### [WHAT NEEDS TO BE DONE]
Among the entries below, find each line with "matrix" and show it.

### [DATASET]

◇ ◇ ◇ ◇

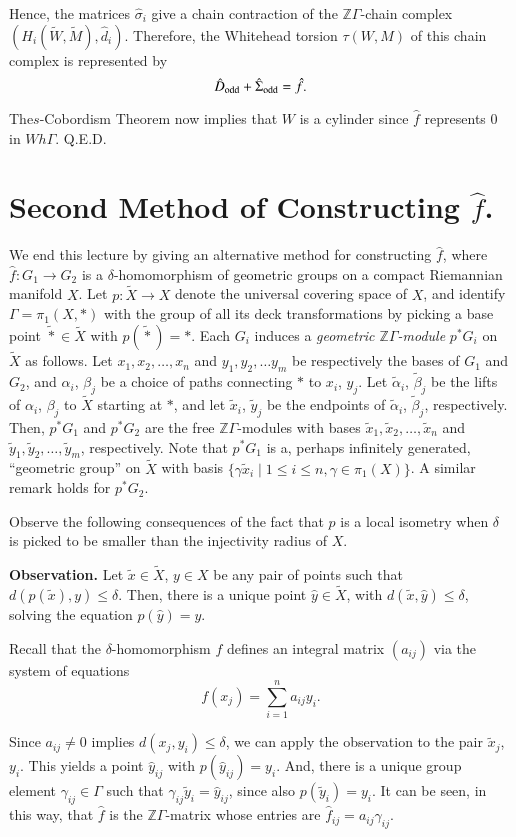 Hence, the matrices $\hat{\sigma}_i$ give a chain contraction of the
$\mathbb{Z} \Gamma$-chain complex $(H_i (\tilde{W}, \tilde{M}),
\hat{d}_i)$. Therefore, the Whitehead torsion $\tau (W, M)$ of this
chain complex is represented by 
$$
\hat{D}_{\operatorname{odd}} + \hat{\Sigma}_{\operatorname{odd}}= \hat{f}.
$$

The\pageoriginale $s$-Cobordism Theorem now implies that $W$ is a cylinder since
$\hat{f}$ represents 0 in $Wh \Gamma$. \hfill Q.E.D.

\setcounter{section}{2}
\section{Second Method of Constructing $\hat{f}$.}\label{c11:sec11.3}

We end this lecture by giving an alternative method for constructing
$\hat{f}$, where $\hat{f} : G_1 \to G_2$ is a $\delta$-homomorphism of
geometric groups on a compact Riemannian manifold $X$. Let $p:
\tilde{X} \to X$ denote the universal covering space of $X$, and
identify $\Gamma= \pi_1 (X, *)$ with the group of all its deck
transformations by picking a base point $\tilde{*} \in \tilde{X}$ with
$p (\tilde{*})= *$. Each $G_i$ induces a \textit{geometric $\mathbb{Z}
  \Gamma$-module} $p^* G_i$ on $\tilde{X}$ as follows. Let $x_1, x_2,
\ldots, x_n$ and $y_1, y_2, \ldots y_m$ be respectively the bases of
$G_1$ and $G_2$, and $\alpha_i$, $\beta_j$ be a choice of paths
connecting $*$ to $x_i$, $y_j$. Let $\tilde{\alpha}_i$,
$\tilde{\beta}_j$ be the lifts of $\alpha_i$, $\beta_j$ to $\tilde{X}$
starting at $*$, and let $\tilde{x}_i$, $\tilde{y}_j$ be the endpoints
of $\tilde{\alpha}_i$, $\tilde{\beta}_j$, respectively. Then, $p^*
G_1$ and $p^* G_2$ are the free $\mathbb{Z}\Gamma$-modules 
with bases $\tilde{x}_{1},\tilde{x}_{2},\ldots,\tilde{x}_{n}$ and
$\tilde{y}_{1},\tilde{y}_{2},\ldots,\tilde{y}_{m}$, respectively. Note
that $p^{*}G_{1}$ is a, perhaps 
infinitely
generated, ``geometric group'' on $\tilde{X}$ with basis $\{\gamma
\tilde{x}_i \mid 1 \leq i \leq n, \gamma \in \pi_1 (X)\}$. A similar
remark holds for $p^* G_2$.

Observe the following consequences of the fact that $p$ is a local
isometry when $\delta$ is picked to be smaller than the injectivity
radius of $X$.

\noindent\textbf{Observation. } Let $\tilde{x} \in \tilde{X}$, $y \in
X$ be any pair of points such that $d(p(\tilde{x}), y)\leq
\delta$. Then, there is a unique point $\hat{y} \in \tilde{X}$, with
$d(\tilde{x}, \hat{y}) \leq \delta$, solving the equation $p
(\hat{y})=y$.

Recall that the $\delta$-homomorphism $f$ defines an integral matrix
$(a_{ij})$ via the system of equations 
$$
f(x_j) = \sum_{i=1}^n a_{ij}y_i.
$$

Since $a_{ij} \neq 0$ implies $d(x_j, y_i)\leq \delta$, we can apply
the observation to the pair $\tilde{x}_j$, $y_i$. This yields a point
$\hat{y}_{ij}$ with $p(\hat{y}_{ij})= y_i$. And, there is a unique
group element $\gamma_{ij} \in \Gamma$ such that $\gamma_{ij}
\tilde{y}_{i}=\hat{y}_{ij}$, since also $p(\tilde{y}_i)= y_i$. It can be seen, in
this way, that $\hat{f}$ is the $\mathbb{Z}\Gamma$-matrix whose
entries are $\hat{f}_{ij}= a_{ij}\gamma_{ij}$.

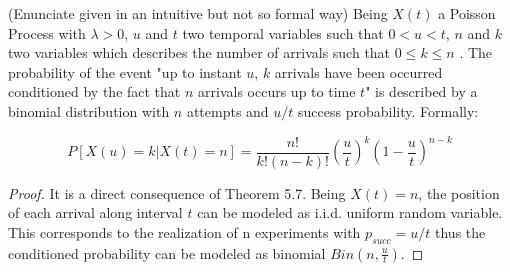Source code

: \begin{theorem}
  (Enunciate given in an intuitive but not so formal way)
  \newline
  Being $X(t)$ a Poisson Process with $\lambda>0$, $u$ and $t$ two temporal variables such that $0<u<t$, $n$ and $k$ two variables which describes the number of arrivals such that $0\leq k\leq n$ . The probability of the event  "up to instant $u$, $k$ arrivals have been occurred conditioned by the fact that $n$ arrivals occurs up to time $t$" is described by a binomial distribution with $n$ attempts and $u/t$ success probability.
  Formally: 
  
  \begin{equation}            
  P[X(u)=k|X(t)=n]= \frac{n!}{k!(n-k)!}(\frac{u}{t})^k(1-\frac{u}{t})^{n-k}
  \end{equation}
  \begin{proof}
  	It is a direct consequence of Theorem 5.7.
  	Being $X(t)=n$, the position of each arrival along interval $t$ can be modeled as i.i.d. uniform random variable. This corresponds to the realization of n experiments with  $p_{succ}=u/t$  thus the conditioned probability can be modeled as binomial $Bin(n,\frac{u}{t})$.  
  \end{proof}
	
\end{theorem}



  
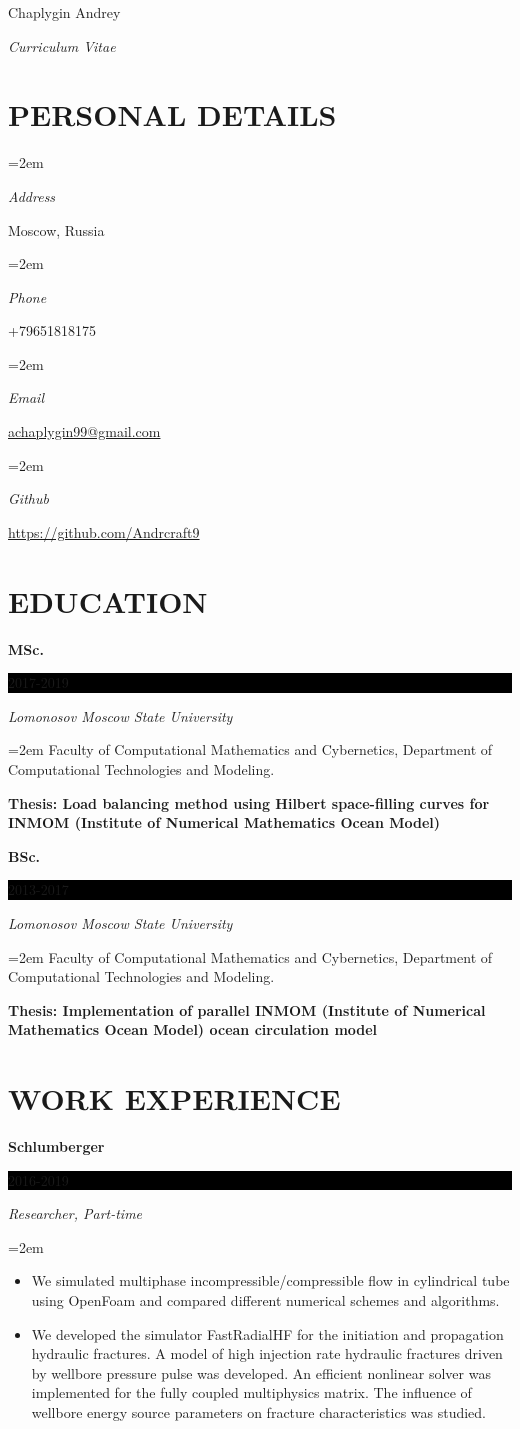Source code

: \documentclass[paper=a4,fontsize=11pt]{scrartcl}
\newlength{\spacebox}
\newcommand{\sepspace}{\vspace*{1em}}		%
\newcommand{\MyName}[1]{ %
		\Huge \usefont{OT1}{phv}{b}{n} \hfill #1
		\par \normalsize \normalfont}
\newcommand{\MySlogan}[1]{ %
		\large \usefont{OT1}{phv}{m}{n}\hfill \textit{#1}
		\par \normalsize \normalfont}
\newcommand{\NewPart}[1]{\section*{\uppercase{#1}}}
\newcommand{\PersonalEntry}[2]{
		\noindent\hangindent=2em\hangafter=0 %
		\parbox{\spacebox}{        %
		\textit{#1}}		       %
		\hspace{1.5em} #2 \par}    %
\newcommand{\EducationEntry}[4]{
		\noindent \textbf{#1} \hfill      %
		\colorbox{Black}{%
			\parbox{6em}{%
			\hfill\color{White}#2}} \par  %
		\noindent \textit{#3} \par        %
		\noindent\hangindent=2em\hangafter=0 \small #4 %
		\normalsize \par}
\begin{document}

\MyName{Chaplygin Andrey}
\MySlogan{Curriculum Vitae}

\sepspace

\NewPart{Personal details}{}

\PersonalEntry{Address}{Moscow, Russia}
\PersonalEntry{Phone}{+79651818175}
\PersonalEntry{Email}{\url{achaplygin99@gmail.com}}
\PersonalEntry{Github}{\url{https://github.com/Andrcraft9}}

\NewPart{Education}{}

\EducationEntry{MSc.}{2017-2019}{Lomonosov Moscow State University}
{Faculty of Computational Mathematics and Cybernetics, 
Department of Computational Technologies and Modeling.

{\bf Thesis: Load balancing method using Hilbert space-filling curves for INMOM
(Institute of Numerical Mathematics Ocean Model)}}
\sepspace

\EducationEntry{BSc.}{2013-2017}{Lomonosov Moscow State University}
{Faculty of Computational Mathematics and Cybernetics, 
Department of Computational Technologies and Modeling.

{\bf Thesis: Implementation of parallel INMOM (Institute of Numerical Mathematics Ocean Model) ocean circulation model}}

\NewPart{Work experience}{}

\EducationEntry{Schlumberger}{2016-2019}{Researcher, Part-time} %
{
\begin{itemize}
 \item
 We simulated multiphase incompressible/compressible flow in cylindrical tube using OpenFoam and compared different numerical schemes and algorithms.
 
 \item We developed the simulator FastRadialHF for the initiation and propagation hydraulic fractures. 
A model of high injection rate hydraulic fractures driven by wellbore pressure pulse was developed. 
An efficient nonlinear solver was implemented for the fully coupled multiphysics matrix.
The influence of wellbore energy source parameters on fracture characteristics was studied.
\end{itemize}

}
\sepspace
\end{document}

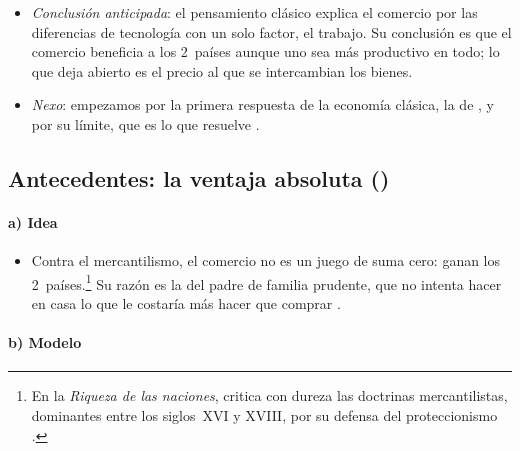\documentclass[11pt]{article}
\begin{document}
\begin{itemize}
\item \emph{Conclusión anticipada}: el pensamiento clásico explica el comercio por las diferencias de tecnología con un solo factor, el trabajo. Su conclusión es que el comercio beneficia a los 2~países aunque uno sea más productivo en todo; lo que deja abierto es el precio al que se intercambian los bienes.
\item \emph{Nexo}: empezamos por la primera respuesta de la economía clásica, la de , y por su límite, que es lo que resuelve .
\end{itemize}

\subsection{Antecedentes: la ventaja absoluta ()}\label{sec:smith}

\paragraph{a) Idea}

\begin{itemize}
\item Contra el mercantilismo, el comercio no es un juego de suma cero: ganan los 2~países.\footnote{En la \emph{Riqueza de las naciones},  critica con dureza las doctrinas mercantilistas, dominantes entre los siglos~XVI y XVIII, por su defensa del proteccionismo .} Su razón es la del padre de familia prudente, que no intenta hacer en casa lo que le costaría más hacer que comprar\nocite{Smith1776Wealth} .
\end{itemize}

\paragraph{b) Modelo}
\end{document}
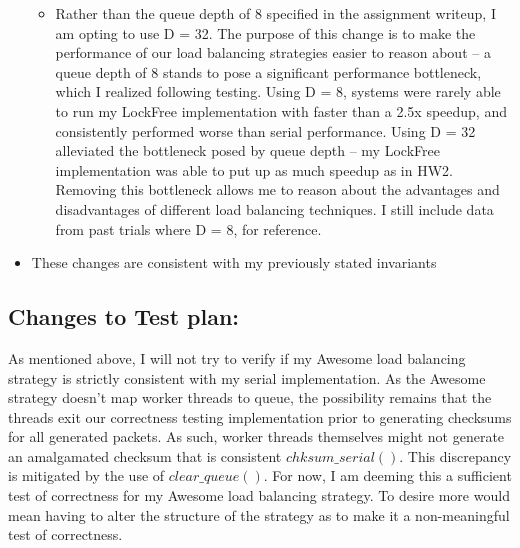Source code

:\documentclass[]{article}
\begin{document}
\begin{itemize}
\begin{itemize}
		\item Rather than the queue depth of 8 specified in the assignment writeup, I am opting to use D = 32. The purpose of this change is to make the performance of our load balancing strategies easier to reason about -- a queue depth of 8 stands to pose a significant performance bottleneck, which I realized following testing. Using D = 8, systems were rarely able to run my LockFree implementation with faster than a 2.5x speedup, and consistently performed worse than serial performance. Using D = 32 alleviated the bottleneck posed by queue depth -- my LockFree implementation was able to put up as much speedup as in HW2. Removing this bottleneck allows me to reason about the advantages and disadvantages of different load balancing techniques. I still include data from past trials where D = 8, for reference.
	\end{itemize}
	\item These changes are consistent with my previously stated invariants
\end{itemize}

\subsection{Changes to Test plan:}
As mentioned above, I will not try to verify if my Awesome load balancing strategy is strictly consistent with my serial implementation. As the Awesome strategy doesn't map worker threads to queue, the possibility remains that the threads exit our correctness testing implementation prior to generating checksums for all generated packets. As such, worker threads themselves might not generate an amalgamated checksum that is consistent $chksum\_serial()$. This discrepancy is mitigated by the use of $clear\_queue()$. For now, I am deeming this a sufficient test of correctness for my Awesome load balancing strategy. To desire more would mean having to alter the structure of the strategy as to make it a non-meaningful test of correctness.
\end{document}
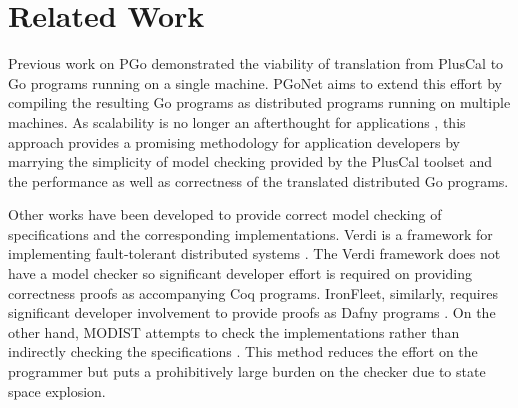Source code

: \section{Related Work}

Previous work on PGo \cite{Zhang:2016} demonstrated the viability of translation from PlusCal to Go programs running on a single machine. PGoNet aims to extend this effort by compiling the resulting Go programs as distributed programs running on multiple machines. As scalability is no longer an afterthought for applications \cite{Cavage:2013}, this approach provides a promising methodology for application developers by marrying the simplicity of model checking provided by the PlusCal toolset and the performance as well as correctness of the translated distributed Go programs.

Other works have been developed to provide correct model checking of specifications and the corresponding implementations. Verdi is a framework for implementing fault-tolerant distributed systems \cite{Wilcox:2015}. The Verdi framework does not have a model checker so significant developer effort is required on providing correctness proofs as accompanying Coq programs. IronFleet, similarly, requires significant developer involvement to provide proofs as Dafny programs \cite{Hawblitzel:2015}. On the other hand, MODIST attempts to check the implementations rather than indirectly checking the specifications \cite{Yang:2009}. This method reduces the effort on the programmer but puts a prohibitively large burden on the checker due to state space explosion.
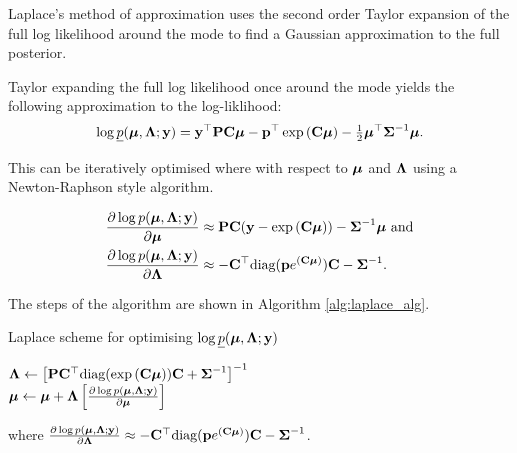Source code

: \documentclass[times, doublespace]{anzsauth}
\begin{document}
	Laplace's method of approximation uses the second order Taylor expansion of the full log likelihood around
	the mode to find a Gaussian approximation to the full posterior. 
	
	
	Taylor expanding the full log likelihood once around the mode yields the following approximation to the
	log-liklihood:
	\begin{align*}
		\log \underline{p}({\boldsymbol \mu}, {\boldsymbol \Lambda}; {\bf y}) = {\bf y}^\top{\bf P}{\bf C}{\boldsymbol\mu} - {\bf p}^\top\exp \left ({\bf C} {\boldsymbol \mu} \right ) - \tfrac{1}{2} {\boldsymbol \mu}^\top {\boldsymbol\Sigma}^{-1} {\boldsymbol \mu}. 
	\end{align*}
	
	This can be iteratively optimised  where with respect to ${\boldsymbol \mu}$ and ${\boldsymbol \Lambda}$ using a Newton-Raphson style
	algorithm.

	\begin{align*}
		\frac{\partial \log p({\boldsymbol \mu}, {\boldsymbol \Lambda}; {\bf y})}{\partial {\boldsymbol\mu}}     & \approx {\bf P} {\bf C} ({\bf y} - \exp{({\bf C}{\boldsymbol\mu})}) - {\boldsymbol \Sigma}^{-1} {\boldsymbol \mu} \text{ and} \\
		\frac{\partial \log p({\boldsymbol \mu}, {\boldsymbol \Lambda}; {\bf y})}{\partial {\boldsymbol\Lambda}} & \approx - {\bf C}^\top \text{diag}({\bf p} e^{({\bf C} {\boldsymbol \mu})}) {\bf C} - {\boldsymbol \Sigma}^{-1}.   
	\end{align*}
	
	The steps of the algorithm are shown in Algorithm \ref{alg:laplace_alg}.
	
	\begin{algorithm}
		\caption{Laplace scheme for optimising $\log \underline{p}({\boldsymbol \mu}, {\boldsymbol \Lambda}; {\bf y})$}
		\label{alg:laplace_alg}
		\begin{algorithmic}
			\STATE ${\boldsymbol \Lambda} \leftarrow \left [{\bf P} {\bf C}^\top \text{diag}(\exp{({\bf C}{\boldsymbol\mu})}) {\bf C} + {\boldsymbol \Sigma}^{-1} \right ]^{-1}$ \\ [1ex] 
			\STATE ${\boldsymbol \mu} \leftarrow {\boldsymbol\mu} + {\boldsymbol \Lambda} \left [ \frac{\partial \log p({\boldsymbol \mu}, {\boldsymbol \Lambda}; {\bf y})}{\partial {\boldsymbol\mu}} \right ]$ \\ [1ex]
			\ENDWHILE
		\end{algorithmic}
		where $\frac{\partial \log p({\boldsymbol \mu}, {\boldsymbol \Lambda}; {\bf y})}{\partial {\boldsymbol\Lambda}} \approx - {\bf C}^\top \text{diag}({\bf p} e^{({\bf C} {\boldsymbol \mu})}) {\bf C} - {\boldsymbol \Sigma}^{-1}$.
	\end{algorithm}
	
\end{document}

◇ ◇ ◇ ◇

### [RESULT]
Recall that the $\delta$-homomorphism $f$ defines an integral matrix
this way, that $\hat{f}$ is the $\mathbb{Z}\Gamma$-matrix whose
An efficient nonlinear solver was implemented for the fully coupled multiphysics matrix.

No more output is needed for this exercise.